Pictures paired with source code
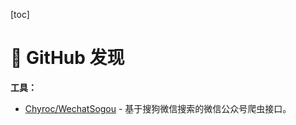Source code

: [toc]

# :flower_playing_cards: GitHub 发现



**工具：**

- [Chyroc/WechatSogou](<https://github.com/Chyroc/WechatSogou>) - 基于搜狗微信搜索的微信公众号爬虫接口。

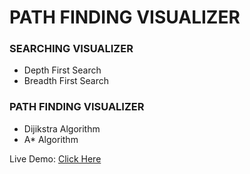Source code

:# PATH FINDING VISUALIZER

### SEARCHING VISUALIZER

- Depth First Search
- Breadth First Search

### PATH FINDING VISUALIZER

- Dijikstra Algorithm
- A* Algorithm


Live Demo: <a href = "https://smitbhatt79.github.io/Path-Visualizer/"> Click Here </a>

ASSIGNMENT:
For this exercise, retype the data above exactly and skip every image.

YOUR SOLUTION:
Source code

: [toc]

# :flower_playing_cards: GitHub 发现



**工具：**

- [Chyroc/WechatSogou](<https://github.com/Chyroc/WechatSogou>) - 基于搜狗微信搜索的微信公众号爬虫接口。

Source code

:# PATH FINDING VISUALIZER

### SEARCHING VISUALIZER

- Depth First Search
- Breadth First Search

### PATH FINDING VISUALIZER

- Dijikstra Algorithm
- A* Algorithm


Live Demo: <a href = "https://smitbhatt79.github.io/Path-Visualizer/"> Click Here </a>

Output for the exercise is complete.